[Task objective] Tally the lines in the listing below that contain "release" and report the tally alone.

[Data supplied]
§ §

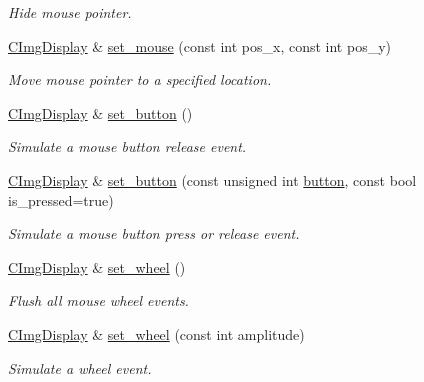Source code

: \begin{DoxyCompactItemize}
\begin{DoxyCompactList}\small\item\em Hide mouse pointer. \end{DoxyCompactList}\item 
\hyperlink{structcimg__library__suffixed_1_1CImgDisplay}{C\+Img\+Display} \& \hyperlink{structcimg__library__suffixed_1_1CImgDisplay_a3506d159167c9378c34e20c09228acf1}{set\+\_\+mouse} (const int pos\+\_\+x, const int pos\+\_\+y)
\begin{DoxyCompactList}\small\item\em Move mouse pointer to a specified location. \end{DoxyCompactList}\item 
\hyperlink{structcimg__library__suffixed_1_1CImgDisplay}{C\+Img\+Display} \& \hyperlink{structcimg__library__suffixed_1_1CImgDisplay_a9626cbb82f0db7c2f8a9936822e62125}{set\+\_\+button} ()
\begin{DoxyCompactList}\small\item\em Simulate a mouse button release event. \end{DoxyCompactList}\item 
\hyperlink{structcimg__library__suffixed_1_1CImgDisplay}{C\+Img\+Display} \& \hyperlink{structcimg__library__suffixed_1_1CImgDisplay_a940f41b7e04ec77be7646f87de38b619}{set\+\_\+button} (const unsigned int \hyperlink{structcimg__library__suffixed_1_1CImgDisplay_a78f937ad8000675d0293a8d7e20627fa}{button}, const bool is\+\_\+pressed=true)
\begin{DoxyCompactList}\small\item\em Simulate a mouse button press or release event. \end{DoxyCompactList}\item 
\hyperlink{structcimg__library__suffixed_1_1CImgDisplay}{C\+Img\+Display} \& \hyperlink{structcimg__library__suffixed_1_1CImgDisplay_a4ce1d2c8224658626b37215edfe58ad8}{set\+\_\+wheel} ()
\begin{DoxyCompactList}\small\item\em Flush all mouse wheel events. \end{DoxyCompactList}\item 
\hyperlink{structcimg__library__suffixed_1_1CImgDisplay}{C\+Img\+Display} \& \hyperlink{structcimg__library__suffixed_1_1CImgDisplay_a186d7f873b9a3340900a46149533cb4f}{set\+\_\+wheel} (const int amplitude)
\begin{DoxyCompactList}\small\item\em Simulate a wheel event. \end{DoxyCompactList}\item 

\end{DoxyCompactItemize}
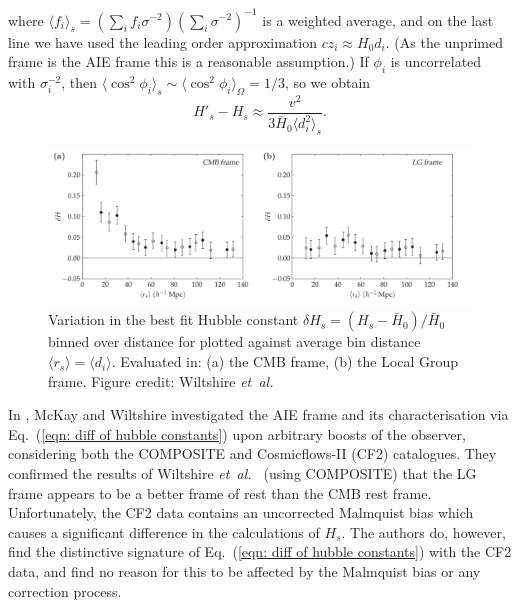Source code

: \documentclass[a4paper,12pt]{report}
\newcommand{\etal}{\emph{et~al.\ }}
\renewcommand{\eqref}[1]{Eq.~({#1})}
\begin{document}
where $\langle f_i \rangle_s = \left(\sum_i f_i \sigma^{-2} \right)\left(\sum_i \sigma^{-2} \right)^{-1}$ is a weighted average, and on the last line we have used the leading order approximation $cz_i \approx H_0 d_i$. (As the unprimed frame is the AIE frame this is a reasonable assumption.)
If $\phi_i$ is uncorrelated with $\sigma_i^{-2}$, then $\langle \cos^2\phi_i \rangle_s \sim \langle \cos^2\phi_i \rangle_\Omega = 1/3$, so we obtain
\begin{equation}\label{eqn: diff of hubble constants}
  H'_s - H_s \approx \frac{v^2}{3\bar{H}_0 \langle d_i^2 \rangle_s}.
\end{equation}

\begin{figure}[t]
  \centering
  \includegraphics[width=\textwidth]{Spherically averaged Hubble constant variation Wiltshire et al 2013.png}
  \caption{Variation in the best fit Hubble constant $\delta H_s = (H_s - \bar{H}_0)/\bar{H}_0$ binned over distance for plotted against average bin distance $\langle r_s \rangle = \langle d_i \rangle$. Evaluated in: (a) the CMB frame, (b) the Local Group frame. Figure credit: Wiltshire \etal \cite{RN35}}
  \label{fig: Hubble flow variance - CMB vs LG}
\end{figure}

In \cite{RN40}, McKay and Wiltshire investigated the AIE frame and its characterisation via \eqref{\ref{eqn: diff of hubble constants}} upon arbitrary boosts of the observer, considering both the COMPOSITE and Cosmicflows-II (CF2) catalogues. They confirmed the results of Wiltshire \etal \cite{RN35} (using COMPOSITE) that the LG frame appears to be a better frame of rest than the CMB rest frame. Unfortunately, the CF2 data contains an uncorrected Malmquist bias which causes a significant difference in the calculations of $H_s$. The authors do, however, find the distinctive signature of \eqref{\ref{eqn: diff of hubble constants}} with the CF2 data, and find no reason for this to be affected by the Malmquist bias or any correction process.
\end{document}
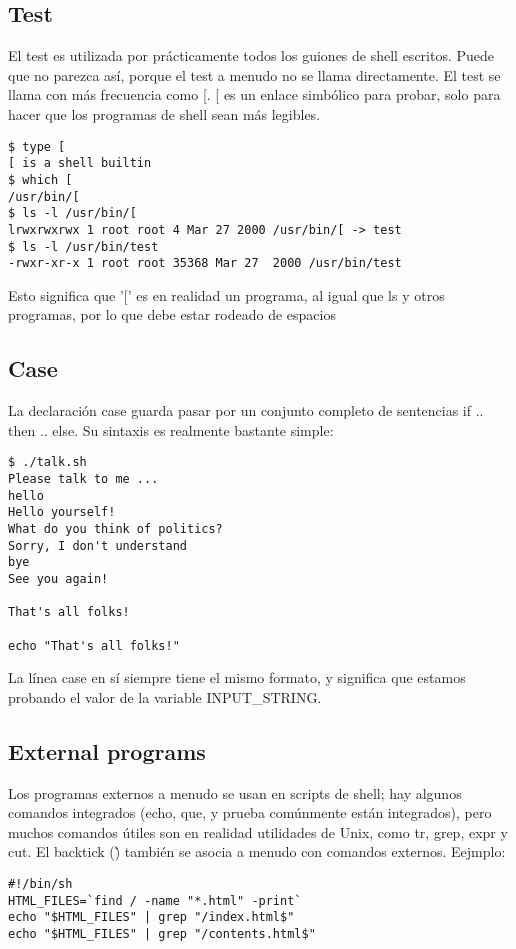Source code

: \documentclass{article}
\begin{document}
\subsection{Test}
El test es utilizada por prácticamente todos los guiones de shell escritos. Puede que no parezca así, porque el test a menudo no se llama directamente. El test se llama con más frecuencia como [. [ es un enlace simbólico para probar, solo para hacer que los programas de shell sean más legibles.
\begin{verbatim}
$ type [
[ is a shell builtin
$ which [
/usr/bin/[
$ ls -l /usr/bin/[
lrwxrwxrwx 1 root root 4 Mar 27 2000 /usr/bin/[ -> test
$ ls -l /usr/bin/test
-rwxr-xr-x 1 root root 35368 Mar 27  2000 /usr/bin/test
\end{verbatim}
Esto significa que '[' es en realidad un programa, al igual que ls y otros programas, por lo que debe estar rodeado de espacios

\subsection{Case}
La declaración case guarda pasar por un conjunto completo de sentencias if .. then .. else. Su sintaxis es realmente bastante simple:
\begin{verbatim}
$ ./talk.sh
Please talk to me ...
hello
Hello yourself!
What do you think of politics?
Sorry, I don't understand
bye
See you again!

That's all folks!

echo "That's all folks!"
\end{verbatim}
La línea case en sí siempre tiene el mismo formato, y significa que estamos probando el valor de la variable INPUT{\_}STRING.

\subsection{External programs}
Los programas externos a menudo se usan en scripts de shell; hay algunos comandos integrados (echo, que, y prueba comúnmente están integrados), pero muchos comandos útiles son en realidad utilidades de Unix, como tr, grep, expr y cut.
\newline
El backtick (\` ) también se asocia a menudo con comandos externos.
\newline
Eejmplo:
\begin{verbatim}
#!/bin/sh
HTML_FILES=`find / -name "*.html" -print`
echo "$HTML_FILES" | grep "/index.html$"
echo "$HTML_FILES" | grep "/contents.html$"
\end{verbatim}
\end{document}
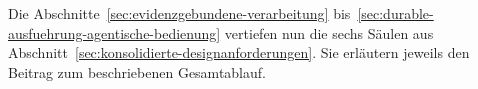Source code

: Die Abschnitte~\ref{sec:evidenzgebundene-verarbeitung}
bis~\ref{sec:durable-ausfuehrung-agentische-bedienung} vertiefen nun
die sechs Säulen aus Abschnitt~\ref{sec:konsolidierte-designanforderungen}.
Sie erläutern jeweils den Beitrag zum beschriebenen Gesamtablauf.


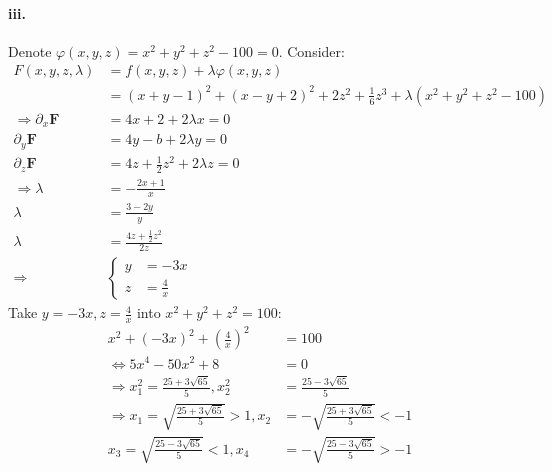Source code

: \documentclass[11pt, a4paper]{article}
\begin{document}
\paragraph{iii.}
Denote $\varphi(x, y, z) = x^2 + y^2 + z^2 - 100 = 0$. Consider:
$$\begin{aligned}
    F(x, y, z, \lambda) &= f(x, y, z) + \lambda\varphi(x, y, z) \\
    &= (x + y - 1)^2 + (x - y + 2)^2 + 2z^2 + \frac{1}{6}z^3 + \lambda(x^2 + y^2 + z^2 - 100) \\
    \Rightarrow \partial_x\bm{F} &= 4x + 2 + 2\lambda x = 0 \\
    \partial_y\bm{F} &= 4y - b + 2\lambda y = 0 \\
    \partial_z\bm{F} &= 4z + \frac{1}{2}z^2 + 2\lambda z = 0 \\
    \Rightarrow \lambda &= -\frac{2x + 1}{x} \\
    \lambda &= \frac{3 - 2y}{y} \\
    \lambda &= \frac{4z + \frac{1}{2}z^2}{2z} \\
    \Rightarrow
    &\left\{
        \begin{aligned}
            y &= -3x \\
            z &= \frac{4}{x}
        \end{aligned} 
    \right.
\end{aligned}$$
Take $y = -3x, z = \frac{4}{x}$ into $x^2 + y^2 + z^2 = 100$:
$$\begin{aligned}
    x^2 + (-3x)^2 + (\frac{4}{x})^2 &= 100 \\
    \Leftrightarrow 5x^4 -50x^2 + 8 &= 0 \\
    \Rightarrow x^2_1 = \frac{25 + 3\sqrt{65}}{5}, x^2_2 &= \frac{25 - 3\sqrt{65}}{5} \\
    \Rightarrow x_1 = \sqrt{\frac{25 + 3\sqrt{65}}{5}} > 1, x_2 &= -\sqrt{\frac{25 + 3\sqrt{65}}{5}} < -1 \\
    x_3 = \sqrt{\frac{25 - 3\sqrt{65}}{5}} < 1, x_4 &= -\sqrt{\frac{25 - 3\sqrt{65}}{5}} > -1
\end{aligned}$$
\end{document}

§ §

[Output below] 2